From: Laurent Vivier
Subject: Re: [Qemu-ppc] [PATCH] spapr_pci: fix MSI/MSIX selection
Date: Mon, 29 Jan 2018 11:49:06 +0100
On 27/01/2018 10:15, David Gibson wrote:
> On Fri, Jan 26, 2018 at 11:25:24PM +0100, Greg Kurz wrote:
>> In various place we don't correctly check if the device supports MSI or
>> MSI-X. This can cause devices to be advertised with MSI support, even
>> if they only support MSI-X (like virtio-pci-* devices for example):
>>                 address@hidden {
>>                         ibm,req#msi = <0x1>; <--- wrong!
>>                      .
>>                      ibm,loc-code = "qemu_virtio-net-pci:0000:00:00.0";
>>                      .
>>                      ibm,req#msi-x = <0x3>;
>>                 };
>> Worse, this can also cause the "ibm,change-msi" RTAS call to corrupt the
>> PCI status and cause migration to fail:
>>   qemu-system-ppc64: get_pci_config_device: Bad config data: i=0x6
>>     read: 0 device: 10 cmask: 10 wmask: 0 w1cmask:0
>>                               ^^
>>            PCI_STATUS_CAP_LIST bit which is assumed to be constant
>> This patch changes spapr_populate_pci_child_dt() to properly check for
>> MSI support using msi_present(): this ensures that PCIDevice::msi_cap
>> was set by msi_init() and that msi_nr_vectors_allocated() will look at
>> the right place in the config space.
>> Checking PCIDevice::msix_entries_nr is enough for MSI-X but let's add
>> a call to msix_present() there as well for consistency.
>> It also changes rtas_ibm_change_msi() to select the appropriate MSI
>> type in Function 1 instead of always selecting plain MSI. This new
>> behaviour is compliant with LoPAPR 1.1, as described in "Table 71.
>> ibm,change-msi Argument Call Buffer":
>>   Function 1: If Number Outputs is equal to 3, request to set to a new
>>            number of MSIs (including set to 0).
>>            If the “ibm,change-msix-capable” property exists and Number
>>            Outputs is equal to 4, request is to set to a new number of
>>            MSI or MSI-X (platform choice) interrupts (including set to
>>            0).
>> Since MSI is the the platform default (LoPAPR 6.2.3 MSI Option), let's
>> check for MSI support first.
>> And finally, it checks the input parameters are valid, as described in
>> LoPAPR 1.1 "R1––3":
>>   For the MSI option: The platform must return a Status of -3 (Parameter
>>   error) from ibm,change-msi, with no change in interrupt assignments if
>>   the PCI configuration address does not support MSI and Function 3 was
>>   requested (that is, the “ibm,req#msi” property must exist for the PCI
>>   configuration address in order to use Function 3), or does not support
>>   MSI-X and Function 4 is requested (that is, the “ibm,req#msi-x” property
>>   must exist for the PCI configuration address in order to use Function 4),
>>   or if neither MSIs nor MSI-Xs are supported and Function 1 is requested.
>> This ensures that the ret_intr_type variable contains a valid MSI type
>> for this device, and that spapr_msi_setmsg() won't corrupt the PCI status.
>> Signed-off-by: Greg Kurz <address@hidden>
> Applied, thanks.
> Alexey, is this the migration bug you were mentioning to me?
> +lvivier
> Laurent, could this cover any of the migration bugs you're looking at?
> If not we should probably file a new downstream BZ for it.
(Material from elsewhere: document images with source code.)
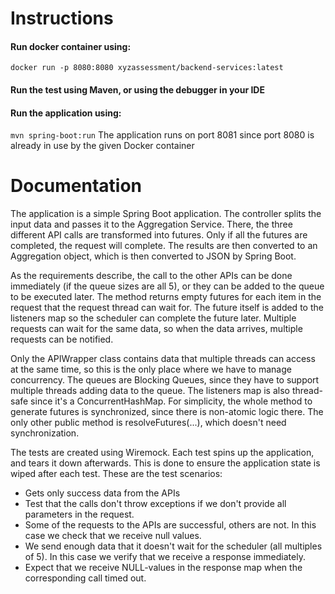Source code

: # Instructions

#### Run docker container using:

```docker run -p 8080:8080 xyzassessment/backend-services:latest```

#### Run the test using Maven, or using the debugger in your IDE

#### Run the application using:

```mvn spring-boot:run```
The application runs on port 8081 since port 8080 is already in use by the given Docker container

# Documentation

The application is a simple Spring Boot application.
The controller splits the input data and passes it to the Aggregation Service.
There, the three different API calls are transformed into futures. Only if all the futures are completed, the request will complete.
The results are then converted to an Aggregation object, which is then converted to JSON by Spring Boot.

As the requirements describe, the call to the other APIs can be done immediately (if the queue sizes are all 5), or they can be added to the queue to be executed later.
The method returns empty futures for each item in the request that the request thread can wait for.
The future itself is added to the listeners map so the scheduler can complete the future later.
Multiple requests can wait for the same data, so when the data arrives, multiple requests can be notified.

Only the APIWrapper class contains data that multiple threads can access at the same time, so this is the only place where we have to manage concurrency.
The queues are Blocking Queues, since they have to support multiple threads adding data to the queue.
The listeners map is also thread-safe since it's a ConcurrentHashMap.
For simplicity, the whole method to generate futures is synchronized, since there is non-atomic logic there.
The only other public method is resolveFutures(...), which doesn't need synchronization.

The tests are created using Wiremock.
Each test spins up the application, and tears it down afterwards. This is done to ensure the application state is wiped after each test.
These are the test scenarios:
- Gets only success data from the APIs
- Test that the calls don't throw exceptions if we don't provide all parameters in the request. 
- Some of the requests to the APIs are successful, others are not. In this case we check that we receive null values.
- We send enough data that it doesn't wait for the scheduler (all multiples of 5). In this case we verify that we receive a response immediately.
- Expect that we receive NULL-values in the response map when the corresponding call timed out.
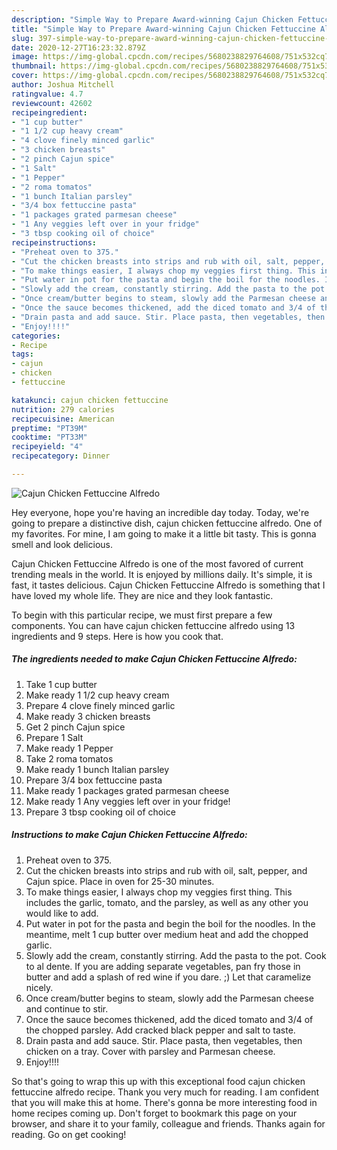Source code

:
 ```yaml
---
description: "Simple Way to Prepare Award-winning Cajun Chicken Fettuccine Alfredo"
title: "Simple Way to Prepare Award-winning Cajun Chicken Fettuccine Alfredo"
slug: 397-simple-way-to-prepare-award-winning-cajun-chicken-fettuccine-alfredo
date: 2020-12-27T16:23:32.879Z
image: https://img-global.cpcdn.com/recipes/5680238829764608/751x532cq70/cajun-chicken-fettuccine-alfredo-recipe-main-photo.jpg
thumbnail: https://img-global.cpcdn.com/recipes/5680238829764608/751x532cq70/cajun-chicken-fettuccine-alfredo-recipe-main-photo.jpg
cover: https://img-global.cpcdn.com/recipes/5680238829764608/751x532cq70/cajun-chicken-fettuccine-alfredo-recipe-main-photo.jpg
author: Joshua Mitchell
ratingvalue: 4.7
reviewcount: 42602
recipeingredient:
- "1 cup butter"
- "1 1/2 cup heavy cream"
- "4 clove finely minced garlic"
- "3 chicken breasts"
- "2 pinch Cajun spice"
- "1 Salt"
- "1 Pepper"
- "2 roma tomatos"
- "1 bunch Italian parsley"
- "3/4 box fettuccine pasta"
- "1 packages grated parmesan cheese"
- "1 Any veggies left over in your fridge"
- "3 tbsp cooking oil of choice"
recipeinstructions:
- "Preheat oven to 375."
- "Cut the chicken breasts into strips and rub with oil, salt, pepper, and Cajun spice. Place in oven for 25-30 minutes."
- "To make things easier, I always chop my veggies first thing. This includes the garlic, tomato, and the parsley, as well as any other you would like to add."
- "Put water in pot for the pasta and begin the boil for the noodles. In the meantime, melt 1 cup butter over medium heat and add the chopped garlic."
- "Slowly add the cream, constantly stirring. Add the pasta to the pot. Cook to al dente. If you are adding separate vegetables, pan fry those in butter and add a splash of red wine if you dare. ;) Let that caramelize nicely."
- "Once cream/butter begins to steam, slowly add the Parmesan cheese and continue to stir."
- "Once the sauce becomes thickened, add the diced tomato and 3/4 of the chopped parsley. Add cracked black pepper and salt to taste."
- "Drain pasta and add sauce. Stir. Place pasta, then vegetables, then chicken on a tray. Cover with parsley and Parmesan cheese."
- "Enjoy!!!!"
categories:
- Recipe
tags:
- cajun
- chicken
- fettuccine

katakunci: cajun chicken fettuccine 
nutrition: 279 calories
recipecuisine: American
preptime: "PT39M"
cooktime: "PT33M"
recipeyield: "4"
recipecategory: Dinner

---
```



![Cajun Chicken Fettuccine Alfredo](https://img-global.cpcdn.com/recipes/5680238829764608/751x532cq70/cajun-chicken-fettuccine-alfredo-recipe-main-photo.jpg)

Hey everyone, hope you're having an incredible day today. Today, we're going to prepare a distinctive dish, cajun chicken fettuccine alfredo. One of my favorites. For mine, I am going to make it a little bit tasty. This is gonna smell and look delicious.

Cajun Chicken Fettuccine Alfredo is one of the most favored of current trending meals in the world. It is enjoyed by millions daily. It's simple, it is fast, it tastes delicious. Cajun Chicken Fettuccine Alfredo is something that I have loved my whole life. They are nice and they look fantastic.




To begin with this particular recipe, we must first prepare a few components. You can have cajun chicken fettuccine alfredo using 13 ingredients and 9 steps. Here is how you cook that.

<!--inarticleads1-->

##### The ingredients needed to make Cajun Chicken Fettuccine Alfredo:

1. Take 1 cup butter
1. Make ready 1 1/2 cup heavy cream
1. Prepare 4 clove finely minced garlic
1. Make ready 3 chicken breasts
1. Get 2 pinch Cajun spice
1. Prepare 1 Salt
1. Make ready 1 Pepper
1. Take 2 roma tomatos
1. Make ready 1 bunch Italian parsley
1. Prepare 3/4 box fettuccine pasta
1. Make ready 1 packages grated parmesan cheese
1. Make ready 1 Any veggies left over in your fridge!
1. Prepare 3 tbsp cooking oil of choice




<!--inarticleads2-->

##### Instructions to make Cajun Chicken Fettuccine Alfredo:

1. Preheat oven to 375.
1. Cut the chicken breasts into strips and rub with oil, salt, pepper, and Cajun spice. Place in oven for 25-30 minutes.
1. To make things easier, I always chop my veggies first thing. This includes the garlic, tomato, and the parsley, as well as any other you would like to add.
1. Put water in pot for the pasta and begin the boil for the noodles. In the meantime, melt 1 cup butter over medium heat and add the chopped garlic.
1. Slowly add the cream, constantly stirring. Add the pasta to the pot. Cook to al dente. If you are adding separate vegetables, pan fry those in butter and add a splash of red wine if you dare. ;) Let that caramelize nicely.
1. Once cream/butter begins to steam, slowly add the Parmesan cheese and continue to stir.
1. Once the sauce becomes thickened, add the diced tomato and 3/4 of the chopped parsley. Add cracked black pepper and salt to taste.
1. Drain pasta and add sauce. Stir. Place pasta, then vegetables, then chicken on a tray. Cover with parsley and Parmesan cheese.
1. Enjoy!!!!




So that's going to wrap this up with this exceptional food cajun chicken fettuccine alfredo recipe. Thank you very much for reading. I am confident that you will make this at home. There's gonna be more interesting food in home recipes coming up. Don't forget to bookmark this page on your browser, and share it to your family, colleague and friends. Thanks again for reading. Go on get cooking!
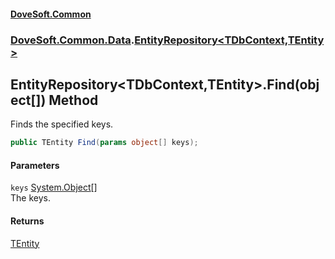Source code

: #### [DoveSoft.Common](./index.md 'index')
### [DoveSoft.Common.Data](./DoveSoft-Common-Data.md 'DoveSoft.Common.Data').[EntityRepository&lt;TDbContext,TEntity&gt;](./DoveSoft-Common-Data-EntityRepository-TDbContext_TEntity-.md 'DoveSoft.Common.Data.EntityRepository&lt;TDbContext,TEntity&gt;')
## EntityRepository&lt;TDbContext,TEntity&gt;.Find(object[]) Method
Finds the specified keys.  
```csharp
public TEntity Find(params object[] keys);
```
#### Parameters
<a name='DoveSoft-Common-Data-EntityRepository-TDbContext_TEntity--Find(object--)-keys'></a>
`keys` [System.Object](https://docs.microsoft.com/en-us/dotnet/api/System.Object 'System.Object')[[]](https://docs.microsoft.com/en-us/dotnet/api/System.Array 'System.Array')  
The keys.  
  
#### Returns
[TEntity](./DoveSoft-Common-Data-EntityRepository-TDbContext_TEntity-.md#DoveSoft-Common-Data-EntityRepository-TDbContext_TEntity--TEntity 'DoveSoft.Common.Data.EntityRepository&lt;TDbContext,TEntity&gt;.TEntity')  
  
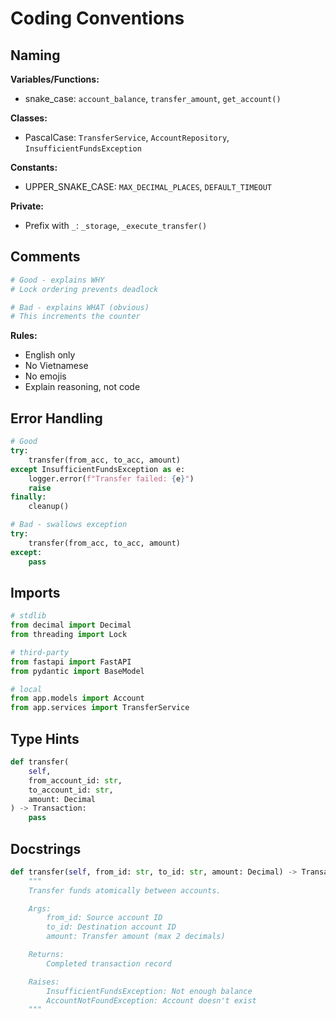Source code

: # Coding Conventions

## Naming

**Variables/Functions:**
- snake_case: `account_balance`, `transfer_amount`, `get_account()`

**Classes:**
- PascalCase: `TransferService`, `AccountRepository`, `InsufficientFundsException`

**Constants:**
- UPPER_SNAKE_CASE: `MAX_DECIMAL_PLACES`, `DEFAULT_TIMEOUT`

**Private:**
- Prefix with `_`: `_storage`, `_execute_transfer()`

## Comments

```python
# Good - explains WHY
# Lock ordering prevents deadlock

# Bad - explains WHAT (obvious)
# This increments the counter
```

**Rules:**
- English only
- No Vietnamese
- No emojis
- Explain reasoning, not code

## Error Handling

```python
# Good
try:
    transfer(from_acc, to_acc, amount)
except InsufficientFundsException as e:
    logger.error(f"Transfer failed: {e}")
    raise
finally:
    cleanup()

# Bad - swallows exception
try:
    transfer(from_acc, to_acc, amount)
except:
    pass
```

## Imports

```python
# stdlib
from decimal import Decimal
from threading import Lock

# third-party
from fastapi import FastAPI
from pydantic import BaseModel

# local
from app.models import Account
from app.services import TransferService
```

## Type Hints

```python
def transfer(
    self,
    from_account_id: str,
    to_account_id: str,
    amount: Decimal
) -> Transaction:
    pass
```

## Docstrings

```python
def transfer(self, from_id: str, to_id: str, amount: Decimal) -> Transaction:
    """
    Transfer funds atomically between accounts.

    Args:
        from_id: Source account ID
        to_id: Destination account ID
        amount: Transfer amount (max 2 decimals)

    Returns:
        Completed transaction record

    Raises:
        InsufficientFundsException: Not enough balance
        AccountNotFoundException: Account doesn't exist
    """
```
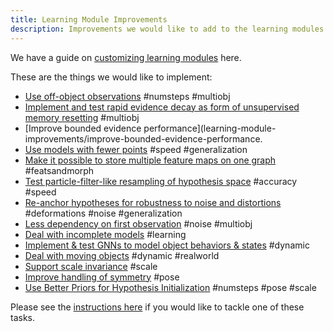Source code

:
 ```yaml
---
title: Learning Module Improvements
description: Improvements we would like to add to the learning modules.
---
```

We have a guide on [customizing learning modules](learning-module-improvements/contributing-learning-modules.md) here.

These are the things we would like to implement:

- [Use off-object observations](learning-module-improvements/use-off-object-observations.md) #numsteps #multiobj
- [Implement and test rapid evidence decay as form of unsupervised memory resetting](learning-module-improvements/implement-and-test-rapid-evidence-decay-as-form-of-unsupervised-memory-resetting.md) #multiobj
- [Improve bounded evidence performance](learning-module-improvements/improve-bounded-evidence-performance.
- [Use models with fewer points](learning-module-improvements/use-models-with-fewer-points.md) #speed #generalization
- [Make it possible to store multiple feature maps on one graph](learning-module-improvements/make-it-possible-to-store-multiple-feature-maps-on-one-graph.md) #featsandmorph
- [Test particle-filter-like resampling of hypothesis space](learning-module-improvements/test-particle-filter-like-resampling-of-hypothesis-space.md) #accuracy #speed
- [Re-anchor hypotheses for robustness to noise and distortions](learning-module-improvements/re-anchor-hypotheses.md) #deformations #noise #generalization
- [Less dependency on first observation](learning-module-improvements/less-dependency-on-first-observation.md) #noise #multiobj
- [Deal with incomplete models](learning-module-improvements/deal-with-incomplete-models.md) #learning
- [Implement & test GNNs to model object behaviors & states](learning-module-improvements/implement-test-gnns-to-model-object-behaviors-states.md) #dynamic
- [Deal with moving objects](learning-module-improvements/deal-with-moving-objects.md) #dynamic #realworld
- [Support scale invariance](learning-module-improvements/support-scale-invariance.md) #scale
- [Improve handling of symmetry](learning-module-improvements/improve-handling-of-symmetry.md) #pose
- [Use Better Priors for Hypothesis Initialization](learning-module-improvements/use-better-priors-for-hypothesis-initialization.md) #numsteps #pose #scale

Please see the [instructions here](project-roadmap.md#how-you-can-contribute) if you would like to tackle one of these tasks.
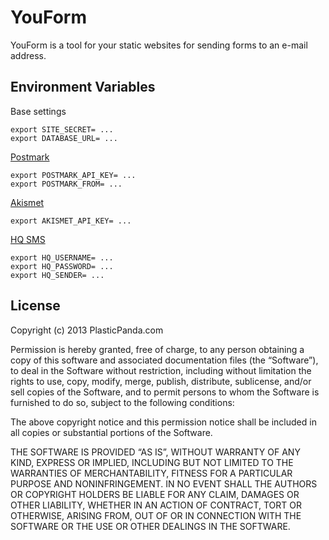YouForm
=======

YouForm is a tool for your static websites for sending forms to an e-mail address.

## Environment Variables

Base settings
```
export SITE_SECRET= ...
export DATABASE_URL= ...
```

[Postmark](https://github.com/voodootikigod/postmark.js)
```
export POSTMARK_API_KEY= ...
export POSTMARK_FROM= ...
```

[Akismet](https://github.com/chrisfosterelli/akismet-api)
```
export AKISMET_API_KEY= ...
```

[HQ SMS](http://www.hqsms.com/)

```
export HQ_USERNAME= ...
export HQ_PASSWORD= ...
export HQ_SENDER= ...
```

## License ##

Copyright (c) 2013 PlasticPanda.com

Permission is hereby granted, free of charge, to any person obtaining a copy of this software and associated documentation files (the “Software”), to deal in the Software without restriction, including without limitation the rights to use, copy, modify, merge, publish, distribute, sublicense, and/or sell copies of the Software, and to permit persons to whom the Software is furnished to do so, subject to the following conditions:

The above copyright notice and this permission notice shall be included in all copies or substantial portions of the Software.

THE SOFTWARE IS PROVIDED “AS IS”, WITHOUT WARRANTY OF ANY KIND, EXPRESS OR IMPLIED, INCLUDING BUT NOT LIMITED TO THE WARRANTIES OF MERCHANTABILITY, FITNESS FOR A PARTICULAR PURPOSE AND NONINFRINGEMENT. IN NO EVENT SHALL THE AUTHORS OR COPYRIGHT HOLDERS BE LIABLE FOR ANY CLAIM, DAMAGES OR OTHER LIABILITY, WHETHER IN AN ACTION OF CONTRACT, TORT OR OTHERWISE, ARISING FROM, OUT OF OR IN CONNECTION WITH THE SOFTWARE OR THE USE OR OTHER DEALINGS IN THE SOFTWARE.
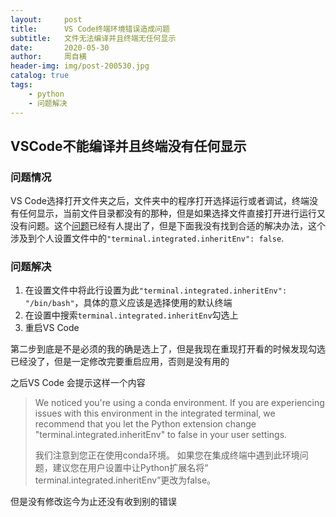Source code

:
 ```yaml
---
layout:     post
title:      VS Code终端环境错误造成问题
subtitle:   文件无法编译并且终端无任何显示
date:       2020-05-30
author:     周自横
header-img: img/post-200530.jpg
catalog: true
tags:
    - python
    - 问题解决
---
```




## VSCode不能编译并且终端没有任何显示

### 问题情况

VS Code选择打开文件夹之后，文件夹中的程序打开选择运行或者调试，终端没有任何显示，当前文件目录都没有的那种，但是如果选择文件直接打开进行运行又没有问题。这个[问题](https://github.com/microsoft/vscode/issues/76542)已经有人提出了，但是下面我没有找到合适的解决办法，这个涉及到个人设置文件中的`"terminal.integrated.inheritEnv": false`.

### 问题解决

1. 在设置文件中将此行设置为此`"terminal.integrated.inheritEnv": "/bin/bash"`，具体的意义应该是选择使用的默认终端
2. 在设置中搜索`terminal.integrated.inheritEnv`勾选上
3. 重启VS Code

第二步到底是不是必须的我的确是选上了，但是我现在重现打开看的时候发现勾选已经没了，但是一定修改完要重启应用，否则是没有用的

之后VS Code 会提示这样一个内容

> We noticed you're using a conda environment. If you are experiencing issues with this environment in the integrated terminal, we recommend that you let the Python extension change "terminal.integrated.inheritEnv" to false in your user settings.
>
> 我们注意到您正在使用conda环境。 如果您在集成终端中遇到此环境问题，建议您在用户设置中让Python扩展名将“ terminal.integrated.inheritEnv”更改为false。

但是没有修改迄今为止还没有收到别的错误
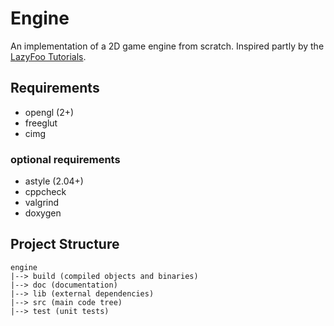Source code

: # Engine #

An implementation of a 2D game engine from scratch. Inspired partly by the
[LazyFoo Tutorials](http://lazyfoo.net/SDL_tutorials/lesson07/index.php).

## Requirements ##

* opengl (2+)
* freeglut
* cimg

### optional requirements ###

* astyle (2.04+)
* cppcheck
* valgrind
* doxygen

## Project Structure ##
```
engine
|--> build (compiled objects and binaries)
|--> doc (documentation)
|--> lib (external dependencies)
|--> src (main code tree)
|--> test (unit tests)
```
It doesn't fix my problem:. I have always this kind of error after a
migration on P9:

[   39.305470] Unable to handle kernel paging request for d6
[   39.305534] Faulting instruction address: 0xc000000000694ac0

[   39.305578] Oops: Kernel access of bad area, sig: 11 [#1]
[   39.306625] NIP [c000000000694ac0] ioread16+0x30/0x1a0

[   39.306655] LR [c008000000bb074c] vp_get+0x15c/0x190 [virtio_pci]

[   39.306690] Call Trace:

[   39.306707] [c00000000315fb50] [c00000000001c9c0]
__switch_to+0x330/0x660 (u)
[   39.306761] [c00000000315fbc0] [c008000000bb074c] vp_get+0x15c/0x190
[   39.306812] [c00000000315fc00] [c008000000d41328]

Greg, do you have a test case for the bug your patch fixes?